[Data excerpts]
☆ ☆ ☆

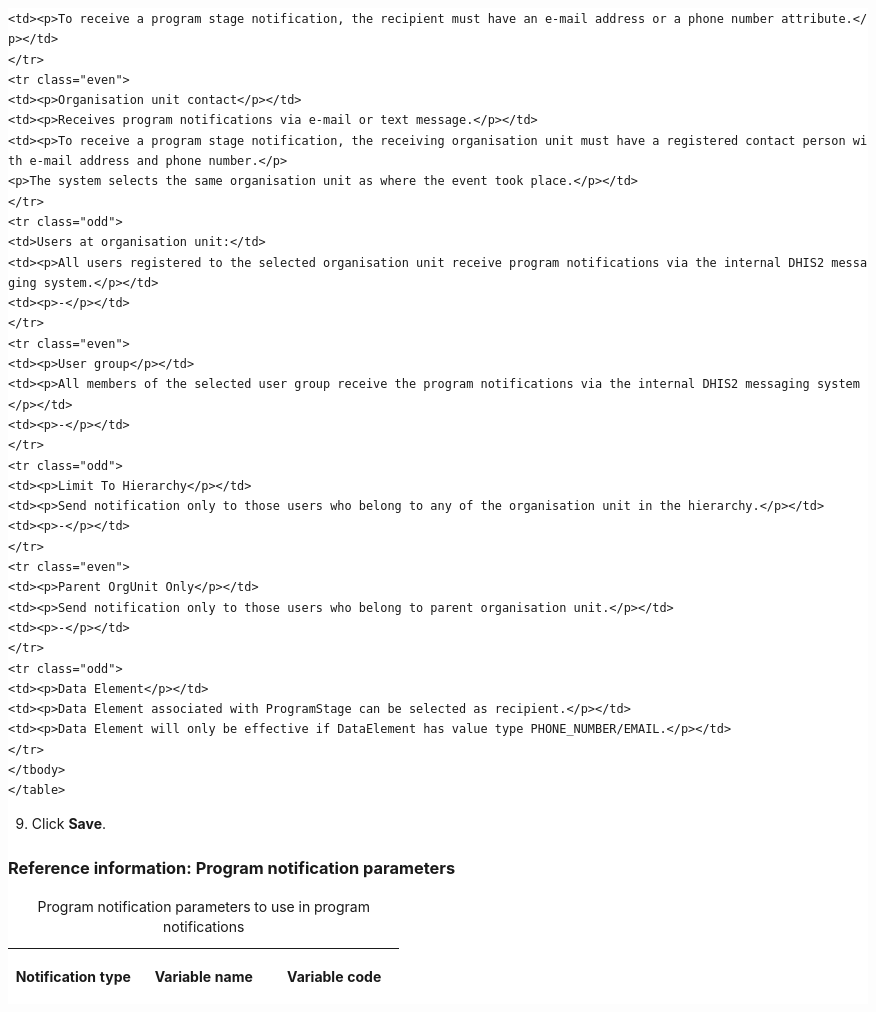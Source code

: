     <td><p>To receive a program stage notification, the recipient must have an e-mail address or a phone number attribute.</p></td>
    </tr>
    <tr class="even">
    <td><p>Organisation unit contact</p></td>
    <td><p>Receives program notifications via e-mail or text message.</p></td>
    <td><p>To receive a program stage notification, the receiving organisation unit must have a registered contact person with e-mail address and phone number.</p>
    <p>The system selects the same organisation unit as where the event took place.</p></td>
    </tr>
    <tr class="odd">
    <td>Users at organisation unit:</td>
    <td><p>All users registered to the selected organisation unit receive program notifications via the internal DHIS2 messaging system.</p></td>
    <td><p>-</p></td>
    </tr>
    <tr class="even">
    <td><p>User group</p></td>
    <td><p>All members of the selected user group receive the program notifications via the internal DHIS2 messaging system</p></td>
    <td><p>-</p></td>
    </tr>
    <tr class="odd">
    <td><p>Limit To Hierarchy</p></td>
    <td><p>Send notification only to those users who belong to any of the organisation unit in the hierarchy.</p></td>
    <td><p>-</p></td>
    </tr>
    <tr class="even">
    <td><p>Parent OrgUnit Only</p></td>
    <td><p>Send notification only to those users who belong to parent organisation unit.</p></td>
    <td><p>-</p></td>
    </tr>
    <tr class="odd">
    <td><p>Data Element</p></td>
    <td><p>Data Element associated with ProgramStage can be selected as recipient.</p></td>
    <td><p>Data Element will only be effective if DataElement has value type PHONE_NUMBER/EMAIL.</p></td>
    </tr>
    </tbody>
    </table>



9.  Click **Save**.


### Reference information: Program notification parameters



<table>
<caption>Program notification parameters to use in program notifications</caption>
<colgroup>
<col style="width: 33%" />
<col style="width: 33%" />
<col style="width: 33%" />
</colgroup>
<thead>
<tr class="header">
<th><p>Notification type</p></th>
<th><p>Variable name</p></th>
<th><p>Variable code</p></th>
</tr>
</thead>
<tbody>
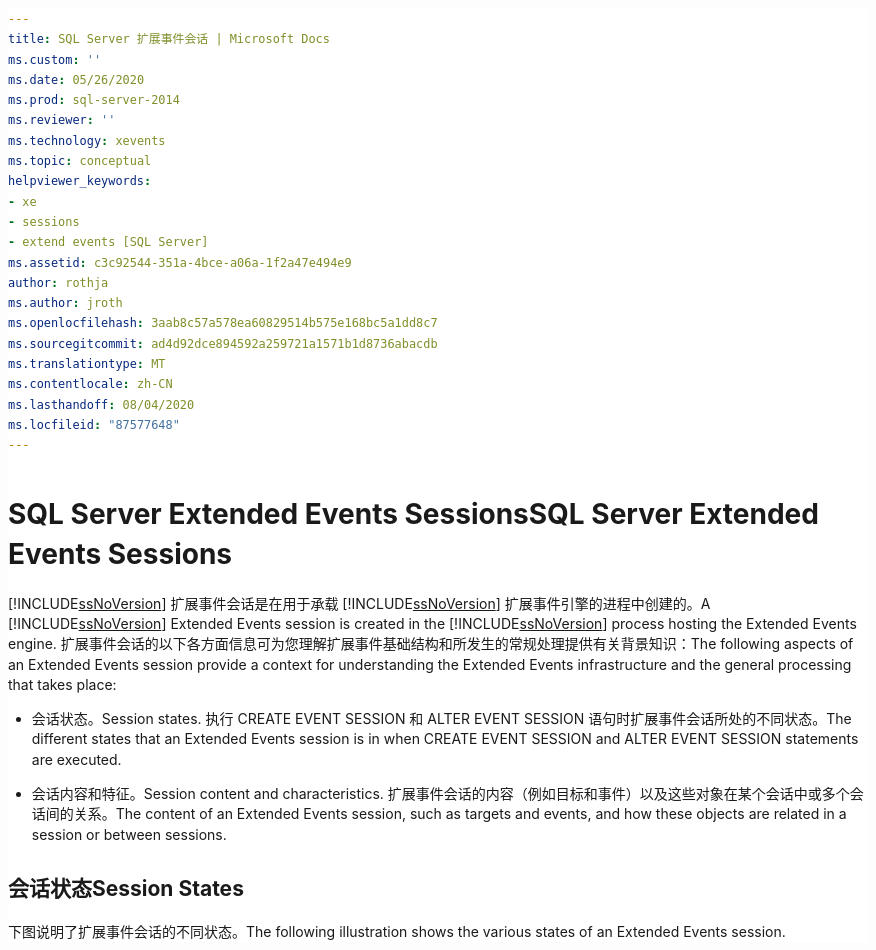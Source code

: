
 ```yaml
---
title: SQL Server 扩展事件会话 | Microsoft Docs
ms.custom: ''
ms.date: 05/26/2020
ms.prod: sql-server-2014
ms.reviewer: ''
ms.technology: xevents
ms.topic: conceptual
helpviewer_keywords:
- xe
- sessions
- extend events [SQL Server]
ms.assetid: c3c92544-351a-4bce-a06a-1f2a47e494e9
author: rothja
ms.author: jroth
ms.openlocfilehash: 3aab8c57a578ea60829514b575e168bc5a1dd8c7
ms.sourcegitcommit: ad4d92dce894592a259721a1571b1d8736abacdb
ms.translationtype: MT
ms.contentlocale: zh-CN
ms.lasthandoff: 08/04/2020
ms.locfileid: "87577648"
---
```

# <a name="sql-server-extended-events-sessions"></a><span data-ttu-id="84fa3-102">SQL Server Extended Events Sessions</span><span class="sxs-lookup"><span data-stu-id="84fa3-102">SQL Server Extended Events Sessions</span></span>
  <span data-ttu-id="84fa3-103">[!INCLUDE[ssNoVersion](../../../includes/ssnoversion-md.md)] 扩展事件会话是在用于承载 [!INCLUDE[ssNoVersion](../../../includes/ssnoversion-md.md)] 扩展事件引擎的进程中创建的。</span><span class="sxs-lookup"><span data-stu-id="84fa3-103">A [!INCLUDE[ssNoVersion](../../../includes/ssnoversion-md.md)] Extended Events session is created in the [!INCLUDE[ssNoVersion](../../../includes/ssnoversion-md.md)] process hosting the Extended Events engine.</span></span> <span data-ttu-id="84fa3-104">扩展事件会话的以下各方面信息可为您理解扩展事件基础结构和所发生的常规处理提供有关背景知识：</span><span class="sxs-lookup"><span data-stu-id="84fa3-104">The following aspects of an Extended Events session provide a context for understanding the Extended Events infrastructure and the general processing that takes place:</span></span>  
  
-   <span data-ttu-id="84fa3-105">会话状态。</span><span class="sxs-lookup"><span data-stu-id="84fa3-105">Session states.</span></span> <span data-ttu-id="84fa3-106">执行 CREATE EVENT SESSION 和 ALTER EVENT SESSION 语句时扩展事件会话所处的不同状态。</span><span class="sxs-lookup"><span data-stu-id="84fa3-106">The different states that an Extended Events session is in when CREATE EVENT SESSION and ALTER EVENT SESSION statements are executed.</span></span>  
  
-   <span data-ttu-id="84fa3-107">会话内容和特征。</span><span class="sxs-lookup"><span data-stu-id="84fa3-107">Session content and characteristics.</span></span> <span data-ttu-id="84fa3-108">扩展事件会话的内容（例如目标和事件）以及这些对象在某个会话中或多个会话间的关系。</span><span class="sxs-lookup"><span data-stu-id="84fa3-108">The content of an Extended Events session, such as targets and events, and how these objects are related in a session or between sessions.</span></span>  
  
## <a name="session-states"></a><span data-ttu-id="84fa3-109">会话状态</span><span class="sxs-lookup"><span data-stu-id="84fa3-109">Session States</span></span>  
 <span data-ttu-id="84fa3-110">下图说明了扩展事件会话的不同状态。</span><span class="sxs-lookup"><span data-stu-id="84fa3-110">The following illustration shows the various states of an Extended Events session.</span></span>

☆ ☆ ☆

## [What is expected]
Identify the lines of the data that contain the word "recipient". Copy each of them.

## [Response for this exercise]
:     <td><p>To receive a program stage notification, the recipient must have an e-mail address or a phone number attribute.</p></td>
    <td><p>Data Element associated with ProgramStage can be selected as recipient.</p></td>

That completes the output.